Time-resolved dynamical Franz-Keldysh effect under elliptically polarized laser

TL;DR

This paper derives an analytical formula for the time-resolved dynamical Franz-Keldysh effect under elliptically polarized lasers, revealing how polarization affects sub-cycle optical property modulation.

Contribution

It provides the first analytical expression for Tr-DFKE under elliptical polarization, linking wave function assumptions with observable optical effects.

Findings

Sub-cycle dielectric modulation varies with polarization ellipticity.

Circular polarization suppresses subcycle dielectric modulation.

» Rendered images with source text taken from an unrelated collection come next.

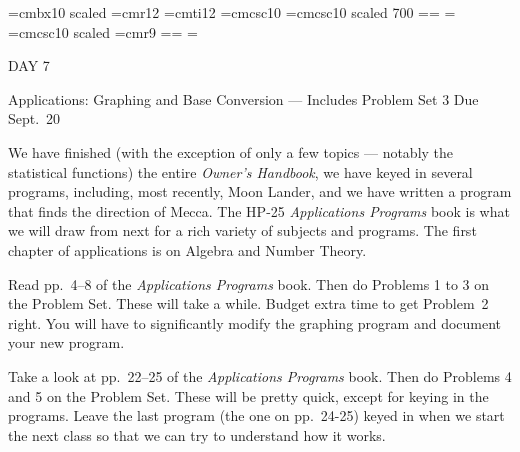 
\def\folio{\ifnum\pageno>0 \number\pageno \else
   \ifnum\pageno<0 \romannumeral-\pageno \else\fi\fi}

\font\largebf=cmbx10  scaled 
\font\largerm=cmr12
\font\largeit=cmti12
\font\tensc=cmcsc10
\font\sevensc=cmcsc10 scaled 700
\newfam\scfam \def\sc{\fam\scfam\tensc}
\textfont\scfam=\tensc \scriptfont\scfam=\sevensc
\scriptscriptfont\scfam=\sevensc
\font\largesc=cmcsc10 scaled 
\font\ninerm=cmr9
\newfam\srfam \def\sr{\fam\srfam\ninerm}
\textfont\srfam=\ninerm \scriptfont\srfam=\sevenrm
\scriptscriptfont\srfam=\fiverm




\null\vskip36pt

\centerline{\largerm DAY 7}
\nobreak\bigskip

\centerline{\largeit Applications: Graphing and Base Conversion --- Includes Problem Set 3 Due Sept.~20 }
\nobreak\bigskip

\nobreak\bigskip

\noindent We have finished (with the exception of only a few topics --- notably the statistical functions) the entire {\it Owner's Handbook}, we have keyed in several programs, including, most recently, Moon Lander, and we have written a program that finds the direction of Mecca. The HP-25 {\it Applications Programs} book is what we will draw from next for a rich variety of subjects and programs. The first chapter of applications is on Algebra and Number Theory.

\bigskip

\nobreak\bigskip

\noindent Read pp.~4--8 of the {\it Applications Programs} book. Then do Problems 1 to 3 on the Problem Set. These will take a while. Budget extra time to get Problem~2 right. You will have to significantly modify the graphing program and document your new program.

\bigskip

\nobreak\bigskip

\noindent Take a look at pp.~22--25 of the {\it Applications Programs} book. Then do Problems 4 and 5 on the Problem Set. These will be pretty quick, except for keying in the programs. Leave the last program (the one on pp.~24-25) keyed in when we start the next class so that we can try to understand how it works.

Analytical results agree qualitatively with first-principles calculations.

Abstract

The analytical formula for the time-resolved dynamical Franz-Keldysh effect (Tr-DFKE) under an elliptically polarized laser in sub-femtosecond time-scale is reported. The Houston function is assumed as the time-dependent wave function of the parabolic two-band system. The resulting formula shows the sub-cycle change of the optical properties for elliptically polarization; the modulation of the dielectric function becomes smaller than that of linear polarization. On the other hand, the subcycle modulation of the dielectric function disappears for a circularly polarized laser, which is a significant feature of the Tr-DFKE. This analytical formulas show good qualitative agreement with the first-principle calculation employing the time-dependent density functional theory for diamond.